I'm trying to match IDs from a GEOquery data set to annotation information within the package:
hugene10stprobeset.db
When using the select function it seems the probe ids are not matching correctly.
To test, I ran:
> ids <- head(keys(hugene10stprobeset.db, keytype="PROBEID")) > select(hugene10stprobeset.db, keys=ids, cols=c("SYMBOL","UNIGENE"),keytype="PROBEID") [1] PROBEID SYMBOL UNIGENE <0 rows> (or 0-length row.names)
I get 0 matches even though I took the key names from the db itself.

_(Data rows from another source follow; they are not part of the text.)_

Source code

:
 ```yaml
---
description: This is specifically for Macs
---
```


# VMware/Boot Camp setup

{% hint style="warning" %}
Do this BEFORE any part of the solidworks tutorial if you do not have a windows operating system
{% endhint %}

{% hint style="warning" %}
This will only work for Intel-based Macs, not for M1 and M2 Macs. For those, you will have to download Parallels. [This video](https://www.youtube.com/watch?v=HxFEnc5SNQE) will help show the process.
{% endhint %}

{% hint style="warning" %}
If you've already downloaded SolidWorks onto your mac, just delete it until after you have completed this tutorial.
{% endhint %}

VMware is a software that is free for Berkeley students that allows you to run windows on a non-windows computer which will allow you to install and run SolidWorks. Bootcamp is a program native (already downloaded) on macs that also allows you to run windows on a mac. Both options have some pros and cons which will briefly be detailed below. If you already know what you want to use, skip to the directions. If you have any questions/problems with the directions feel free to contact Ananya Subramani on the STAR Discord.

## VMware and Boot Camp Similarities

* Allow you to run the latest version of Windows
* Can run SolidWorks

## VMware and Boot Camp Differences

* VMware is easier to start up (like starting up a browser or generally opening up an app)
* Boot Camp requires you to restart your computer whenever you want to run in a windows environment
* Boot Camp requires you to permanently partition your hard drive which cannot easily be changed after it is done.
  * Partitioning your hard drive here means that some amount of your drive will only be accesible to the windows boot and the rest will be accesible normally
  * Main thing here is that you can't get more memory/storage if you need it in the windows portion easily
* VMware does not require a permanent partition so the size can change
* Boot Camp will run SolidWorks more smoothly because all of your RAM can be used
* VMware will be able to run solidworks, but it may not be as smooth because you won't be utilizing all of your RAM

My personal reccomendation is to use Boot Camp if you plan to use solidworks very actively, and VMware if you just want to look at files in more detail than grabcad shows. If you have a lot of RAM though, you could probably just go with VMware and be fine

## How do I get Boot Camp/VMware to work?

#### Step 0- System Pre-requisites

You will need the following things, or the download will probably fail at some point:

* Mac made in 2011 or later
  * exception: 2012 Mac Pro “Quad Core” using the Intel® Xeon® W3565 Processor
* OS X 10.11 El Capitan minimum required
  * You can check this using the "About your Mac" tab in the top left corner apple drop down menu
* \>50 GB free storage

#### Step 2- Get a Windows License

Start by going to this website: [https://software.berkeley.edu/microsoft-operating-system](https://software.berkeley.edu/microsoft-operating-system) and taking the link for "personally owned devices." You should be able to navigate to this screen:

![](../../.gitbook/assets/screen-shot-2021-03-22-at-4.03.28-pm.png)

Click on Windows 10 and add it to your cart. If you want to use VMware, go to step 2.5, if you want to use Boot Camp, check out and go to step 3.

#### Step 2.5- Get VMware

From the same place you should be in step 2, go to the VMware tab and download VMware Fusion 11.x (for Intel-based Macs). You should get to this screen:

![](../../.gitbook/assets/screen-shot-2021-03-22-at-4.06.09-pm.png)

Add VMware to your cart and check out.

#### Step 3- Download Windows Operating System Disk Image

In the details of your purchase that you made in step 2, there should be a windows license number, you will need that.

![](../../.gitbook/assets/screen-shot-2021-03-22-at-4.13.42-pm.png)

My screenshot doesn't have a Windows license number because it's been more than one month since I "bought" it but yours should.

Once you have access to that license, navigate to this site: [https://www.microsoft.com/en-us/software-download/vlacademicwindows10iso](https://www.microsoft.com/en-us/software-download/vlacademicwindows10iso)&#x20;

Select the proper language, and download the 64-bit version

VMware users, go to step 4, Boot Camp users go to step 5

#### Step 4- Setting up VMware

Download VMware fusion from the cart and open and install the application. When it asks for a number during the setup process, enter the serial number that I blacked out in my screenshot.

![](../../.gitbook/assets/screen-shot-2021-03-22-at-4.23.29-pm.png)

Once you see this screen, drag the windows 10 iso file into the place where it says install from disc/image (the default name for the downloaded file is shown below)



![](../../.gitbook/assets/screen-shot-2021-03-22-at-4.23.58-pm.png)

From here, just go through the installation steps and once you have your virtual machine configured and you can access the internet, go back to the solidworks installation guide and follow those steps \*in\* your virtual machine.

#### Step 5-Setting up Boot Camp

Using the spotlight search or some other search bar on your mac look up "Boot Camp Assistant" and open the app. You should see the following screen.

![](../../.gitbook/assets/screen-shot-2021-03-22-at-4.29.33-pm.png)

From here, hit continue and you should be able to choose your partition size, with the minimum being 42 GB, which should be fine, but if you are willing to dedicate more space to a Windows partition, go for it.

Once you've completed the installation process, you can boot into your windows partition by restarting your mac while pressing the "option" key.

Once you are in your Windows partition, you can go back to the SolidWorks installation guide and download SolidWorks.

When I do this for an alternate db it works:
ids <- head(keys(hgu95av2.db, keytype="PROBEID")) select(hgu95av2.db, keys=ids, cols = c("SYMBOL","UNIGENE"),keytype="PROBEID") PROBEID SYMBOL UNIGENE 1 1000_at MAPK3 Hs.861 2 1001_at TIE1 Hs.78824 3 1002_f_at CYP2C19 Hs.282409 4 1003_s_at CXCR5 Hs.113916 5 1004_at CXCR5 Hs.113916 6 1005_at DUSP1 Hs.171695
Based on this I think the select function within hugene10stprobeset.db is behaving improperly.
> sessionInfo()
R version 2.14.0 (2011-10-31)
Platform: x86_64-unknown-linux-gnu (64-bit)
locale:
[1] LC_CTYPE=en_US.UTF-8 LC_NUMERIC=C
[3] LC_TIME=en_US.UTF-8 LC_COLLATE=en_US.UTF-8
[5] LC_MONETARY=en_US.UTF-8 LC_MESSAGES=en_US.UTF-8
[7] LC_PAPER=C LC_NAME=C
[9] LC_ADDRESS=C LC_TELEPHONE=C
[11] LC_MEASUREMENT=en_US.UTF-8 LC_IDENTIFICATION=C
attached base packages:
[1] stats graphics grDevices utils datasets methods base
other attached packages:
[1] annotate_1.32.3 hgu95av2.db_2.6.3
[3] hugene10stprobeset.db_8.0.1 hgu133a.db_2.6.3
[5] org.Hs.eg.db_2.6.4 RSQLite_0.11.4
[7] DBI_0.2-5 AnnotationDbi_1.16.19
[9] BiocInstaller_1.2.1 Biobase_2.14.0
loaded via a namespace (and not attached):
[1] IRanges_1.12.6 tools_2.14.0 xtable_1.7-1
I thought the
select()
contract is to return at least 1:1 mappings, sometimes 1:many, so the first query should return a 6x3 data.frame?Maybe the OP has a borked package. I get this:
But then I am not using R-2.14.0 either.